Unity Shortcuts for Fast Level Design
Building out levels in Unity can be very quick and easy if you utilize as many of it’s features as possible. Whilst keyboard shortcuts exist in many applications, Unity also has special functions and file types to streamline creativeness.
Unity works with many global keyboard shortcuts such as Copy, Paste, Undo. But some of its specialized shortcuts include the following:
QWERTY keys — These allow us to quickly access the different scene editing tools left to right, respectively.
Z key — This toggles the tool handle position between Center and Pivot, allowing us to move and scale things appropriately.
X key — This toggles the tool handle rotation axis’ between Local and Global positions.
\ key — Toggles grid snapping on and off, allowing objects to be moved either freeform or in different increments.
Additionally, to change the grid size quickly, we can use Ctrl + [ or ] to decrease and increase.
Using these tools can allow us to put objects together quickly
Rather than dragging and dropping multiple objects in to the scene.
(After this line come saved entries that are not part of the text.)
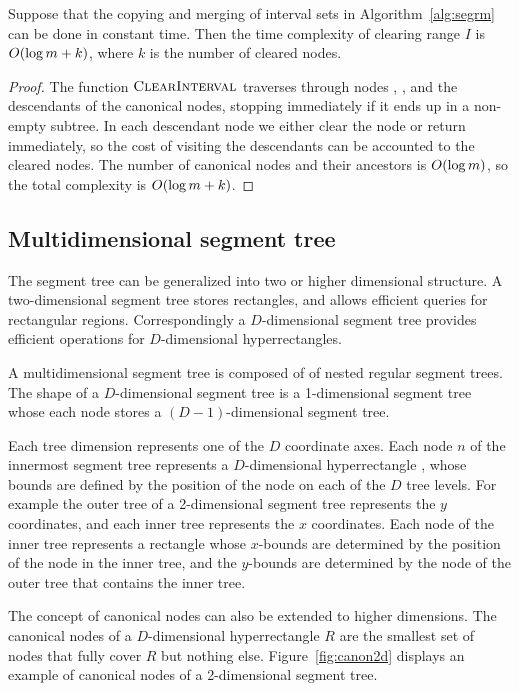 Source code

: \documentclass[english,gradu]{tktltiki2018}
\begin{document}
\begin{lem}\label{lem:segrmtime}Suppose that the copying and merging of interval sets in Algorithm~\ref{alg:segrm} can be done in constant time.
Then the time complexity of clearing range $I$ is $O(\log m + k)$, where $k$ is the number of cleared nodes.\end{lem}
\begin{proof}
The function $\textsc{ClearInterval}$ traverses through nodes , , and the descendants of the canonical nodes, stopping immediately if it ends up in a non-empty subtree.
In each descendant node we either clear the node or return immediately, so the cost of visiting the descendants can be accounted to the cleared nodes.
The number of canonical nodes and their ancestors is $O(\log m)$, so the total complexity is $O(\log m + k)$.
\end{proof}


\subsection{Multidimensional segment tree}

The segment tree can be generalized into two or higher dimensional structure.
A two-dimensional segment tree stores rectangles, and allows efficient queries for rectangular regions.
Correspondingly a $D$-dimensional segment tree provides efficient operations for $D$-dimensional hyperrectangles.

A multidimensional segment tree is composed of of nested regular segment trees.
The shape of a $D$-dimensional segment tree is a 1-dimensional segment tree whose each node stores a $(D-1)$-dimensional segment tree.

Each tree dimension represents one of the $D$ coordinate axes.
Each node $n$ of the innermost segment tree represents a $D$-dimensional hyperrectangle , whose bounds are defined by the position of the node on each of the $D$ tree levels.
For example the outer tree of a 2-dimensional segment tree represents the $y$ coordinates, and each inner tree represents the $x$ coordinates.
Each node of the inner tree represents a rectangle whose $x$-bounds are determined by the position of the node in the inner tree, and the $y$-bounds are determined by the node of the outer tree that contains the inner tree.

The concept of canonical nodes can also be extended to higher dimensions.
The canonical nodes  of a $D$-dimensional hyperrectangle $R$ are the smallest set of nodes that fully cover $R$ but nothing else.
Figure~\ref{fig:canon2d} displays an example of canonical nodes of a 2-dimensional segment tree.
\end{document}

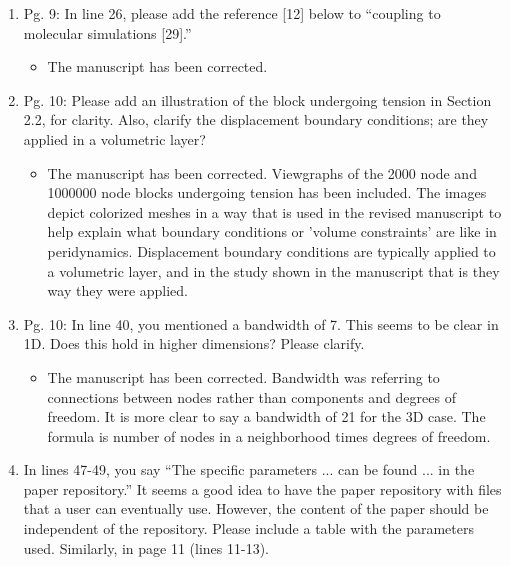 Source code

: \documentclass{article}
\begin{document}
\begin{enumerate}
\item
Pg. 9: In line 26, please add the reference [12] below to “coupling to molecular
simulations [29].”

{\color{red}  
\begin{itemize}
    \item
        The manuscript has been corrected.
  \end{itemize}}

\item
Pg. 10: Please add an illustration of the block undergoing tension in Section 2.2,
for clarity. Also, clarify the displacement boundary conditions; are they applied in a
volumetric layer?

{\color{red}  
\begin{itemize}
    \item
        The manuscript has been corrected. Viewgraphs of the 2000 node and 1000000 node blocks undergoing tension has been included. The images depict colorized meshes in a way that is used in the revised manuscript to help explain what boundary conditions or 'volume constraints' are like in peridynamics. Displacement boundary conditions are typically applied to a volumetric layer, and in the study shown in the manuscript that is they way they were applied.
  \end{itemize}}

\item
Pg. 10: In line 40, you mentioned a bandwidth of 7. This seems to be clear in 1D.
Does this hold in higher dimensions? Please clarify.

{\color{red}  
\begin{itemize}
    \item
        The manuscript has been corrected. Bandwidth was referring to connections between nodes rather than components and degrees of freedom. It is more clear to say a bandwidth of 21 for the 3D case. The formula is number of nodes in a neighborhood times degrees of freedom.
  \end{itemize}}

    \item
        In lines 47-49, you say “The speciﬁc parameters ... can be found ... in the
        paper repository.” It seems a good idea to have the paper repository with ﬁles that a
        user can eventually use. However, the content of the paper should be independent
        of the repository. Please include a table with the parameters used. Similarly, in
        page 11 (lines 11-13).


\end{enumerate}
\end{document}
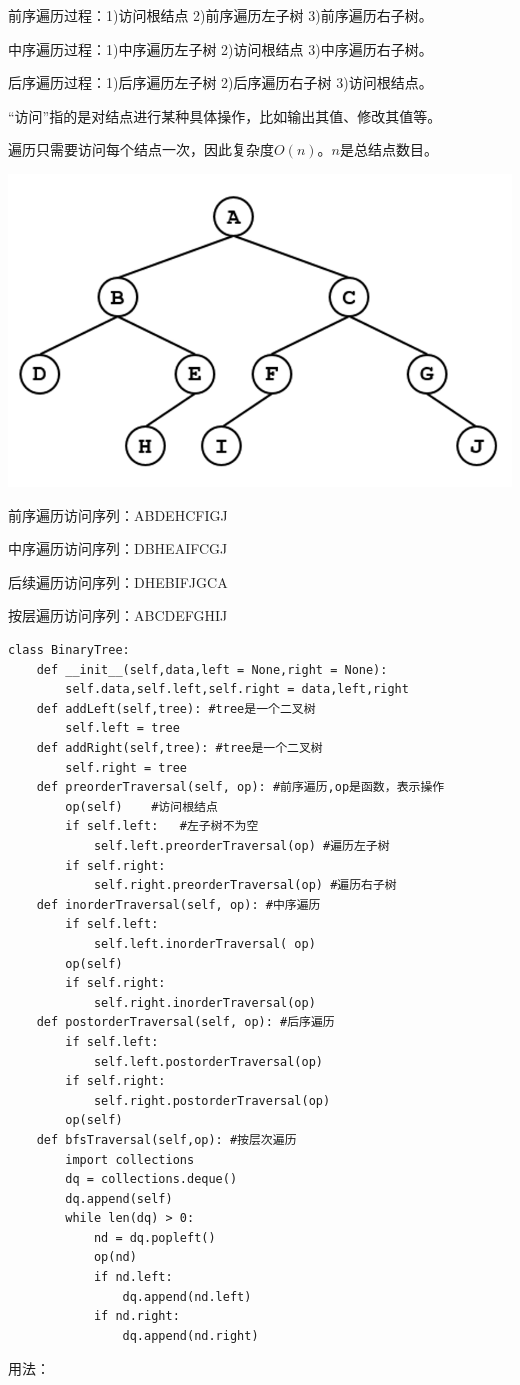 \documentclass[10pt,UTF8,a4paper]{ctexart}
\begin{document}
\begin{multicols}{3}
前序遍历过程：1)访问根结点 2)前序遍历左子树 3)前序遍历右子树。

中序遍历过程：1)中序遍历左子树 2)访问根结点 3)中序遍历右子树。

后序遍历过程：1)后序遍历左子树 2)后序遍历右子树 3)访问根结点。 

“访问”指的是对结点进行某种具体操作，比如输出其值、修改其值等。

遍历只需要访问每个结点一次，因此复杂度$O(n)$。$n$是总结点数目。

\includegraphics[width=.5\columnwidth]{images/二叉树的遍历.png}

前序遍历访问序列：ABDEHCFIGJ

中序遍历访问序列：DBHEAIFCGJ

后续遍历访问序列：DHEBIFJGCA

按层遍历访问序列：ABCDEFGHIJ

\begin{lstlisting}[style=python]
class BinaryTree:
	def __init__(self,data,left = None,right = None):
		self.data,self.left,self.right = data,left,right
	def addLeft(self,tree): #tree是一个二叉树
		self.left = tree
	def addRight(self,tree): #tree是一个二叉树
		self.right = tree
	def preorderTraversal(self, op): #前序遍历,op是函数，表示操作
		op(self)	#访问根结点
		if self.left:	#左子树不为空
			self.left.preorderTraversal(op) #遍历左子树
		if self.right:
			self.right.preorderTraversal(op) #遍历右子树
	def inorderTraversal(self, op): #中序遍历
		if self.left:
			self.left.inorderTraversal( op)
		op(self)
		if self.right:
			self.right.inorderTraversal(op)
	def postorderTraversal(self, op): #后序遍历
		if self.left:
			self.left.postorderTraversal(op)
		if self.right:
			self.right.postorderTraversal(op)
		op(self)
	def bfsTraversal(self,op): #按层次遍历
		import collections
		dq = collections.deque()
		dq.append(self)
		while len(dq) > 0:
			nd = dq.popleft()
			op(nd)
			if nd.left:
				dq.append(nd.left)
			if nd.right:
				dq.append(nd.right)

\end{lstlisting}

用法：


\end{multicols}
\end{document}

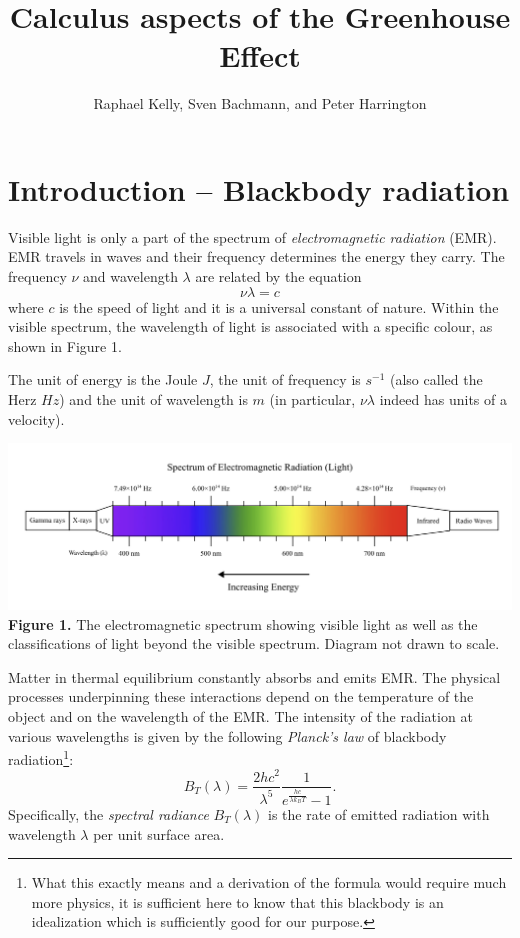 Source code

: \documentclass{exam}
\title{Calculus aspects of the Greenhouse Effect}
\date{}
\author{Raphael Kelly, Sven Bachmann, and Peter Harrington}
\begin{document}
\maketitle


\section*{Introduction -- Blackbody radiation}

\noindent Visible light is only a part of the spectrum of \emph{electromagnetic radiation} (EMR). EMR travels in waves and their frequency determines the energy they carry. The frequency $\nu$ and wavelength $\lambda$ are related by the equation \[\nu \lambda  = c\] where $c$ is the speed of light and it is a universal constant of nature. Within the visible spectrum, the wavelength of light is associated with a specific colour, as shown in Figure 1.

\noindent The unit of energy is the Joule $J$, the unit of frequency is $s^{-1}$ (also called the Herz $Hz$) and the unit of wavelength is $m$ (in particular, $\nu\lambda$ indeed has units of a velocity).

\begin{center}
    \includegraphics[scale=0.5]{spectrumofvisiblelight.png}
    \textbf{Figure 1.} The electromagnetic spectrum showing visible light as well as the classifications of light beyond the visible spectrum. Diagram not drawn to scale.
\end{center}

\noindent Matter in thermal equilibrium constantly absorbs and emits EMR. The physical processes underpinning these interactions depend on the temperature of the object and on the wavelength of the EMR. The intensity of the radiation at various wavelengths is given by the following \emph{Planck's law} of blackbody radiation\footnote{What this exactly means and a derivation of the formula would require much more physics, it is sufficient here to know that this blackbody is an idealization which is sufficiently good for our purpose.}:
$$B_T(\lambda) = \frac{2h c^2}{\lambda^5} \frac{1}{e^{\frac{h c}{\lambda k_B T}}-1}.$$
Specifically, the \emph{spectral radiance} $B_T(\lambda)$ is the rate of emitted radiation with wavelength $\lambda$ per unit surface area.
\end{document}
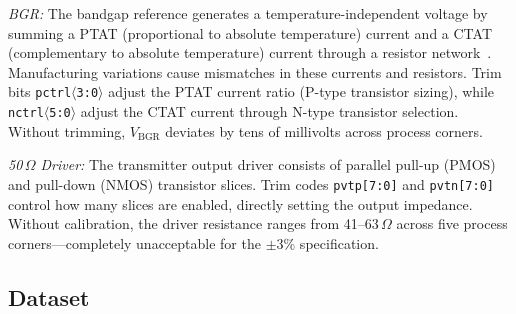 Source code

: \documentclass[lettersize,journal]{IEEEtran}
\begin{document}
\textit{BGR:} The bandgap reference generates a temperature-independent voltage by summing a PTAT (proportional to absolute temperature) current and a CTAT (complementary to absolute temperature) current through a resistor network~\cite{bgr_leung}. Manufacturing variations cause mismatches in these currents and resistors. Trim bits \texttt{pctrl$\langle$3:0$\rangle$} adjust the PTAT current ratio (P-type transistor sizing), while \texttt{nctrl$\langle$5:0$\rangle$} adjust the CTAT current through N-type transistor selection. Without trimming, $V_{\text{BGR}}$ deviates by tens of millivolts across process corners.


\textit{50\,$\Omega$ Driver:} The transmitter output driver consists of parallel pull-up (PMOS) and pull-down (NMOS) transistor slices. Trim codes \texttt{pvtp[7:0]} and \texttt{pvtn[7:0]} control how many slices are enabled, directly setting the output impedance. Without calibration, the driver resistance ranges from 41--63\,$\Omega$ across five process corners---completely unacceptable for the $\pm$3\% specification.


\subsection{Dataset}
\end{document}
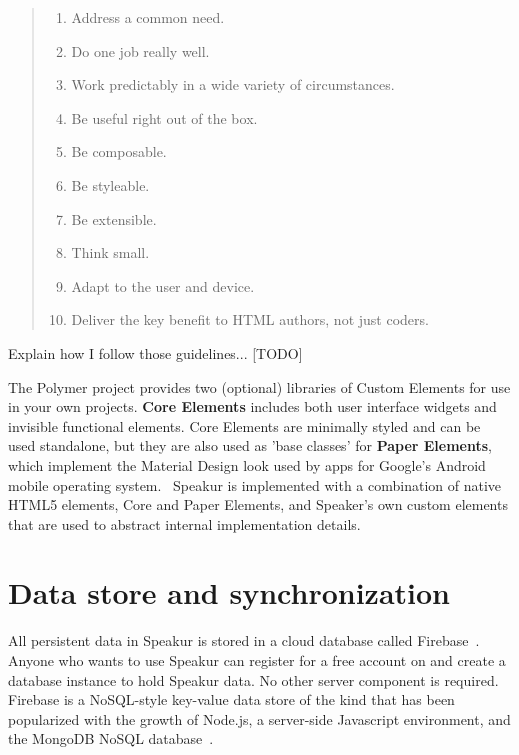 \begin{quote}
\begin{enumerate}
\item Address a common need.\label{wcp:commonneed}
\item Do one job really well.\label{wcp:onejob}
\item Work predictably in a wide variety of circumstances.\label{wcp:predicatable}
\item Be useful right out of the box.\label{wcp:useful}
\item Be composable.\label{wcp:composable}
\item Be styleable.\label{wcp:stylable}
\item Be extensible.\label{wcp:extensible}
\item Think small.\label{wcp:thinksmall}
\item Adapt to the user and device.\label{wcp:adaptable}
\item Deliver the key benefit to HTML authors, not just coders.\label{wcp:htmlauthors}
~\cite{webcomponentscontributors2014}
\end{enumerate}
\end{quote}

Explain how I follow those guidelines... [TODO]

The Polymer project provides two (optional) libraries of Custom Elements for use in your own projects. 
\textbf{Core Elements} includes both user interface
widgets and invisible functional elements.
Core Elements are minimally styled and can be used standalone, 
but they are also used as 'base classes' for 
\textbf{Paper Elements}, 
which implement the Material Design look used by apps for Google's Android mobile operating system.~\cite{imura2015}
Speakur is implemented with a combination of native HTML5 elements, 
Core and Paper Elements, 
and Speaker's own custom elements that are used to abstract internal implementation details.

\section{Data store and synchronization}
All persistent data in Speakur is stored in a cloud database called Firebase~\cite{firebasecontributors2015}.
Anyone who wants to use Speakur can register for a free account on  and create a database instance to hold Speakur data.
No other server component is required.
Firebase is a NoSQL-style key-value data store of the kind that has been popularized
with the growth of 
Node.js, a server-side Javascript environment,
and the MongoDB NoSQL database~\cite{dickey2014}.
We can use the common shortcut of Ctrl + D to Duplicate objects. As we increase in scope and scale, Ctrl clicking can be used to select multiple objects at once to manipulate them.
If, at any time you get a bit lost in the scene view, pressing the F key focuses the view back on the selected object(s).
Going back to the picture above, things look a bit bland and repetitive. To combat this, we can add variations. Depending on how assets are being sourced, we may be limited with options, which is where the term kitbashing can come in to play. By combining multiple objects, we can create more interesting objects.
Layering these two objects over each other, already creates a big difference when it comes to putting together a larger surface. But we don’t want to have to place and line up two objects every time, especially if we were combining more smaller pieces. This is where Unity’s Prefab file type proves useful.
To create a prefab, we can child all used objects in an empty parent object. Renaming this appropriately then dragging it in to our Assets folder, creates a file similar to the game objects in our scene hierarchy, but is identified as a prefab by the blue cube.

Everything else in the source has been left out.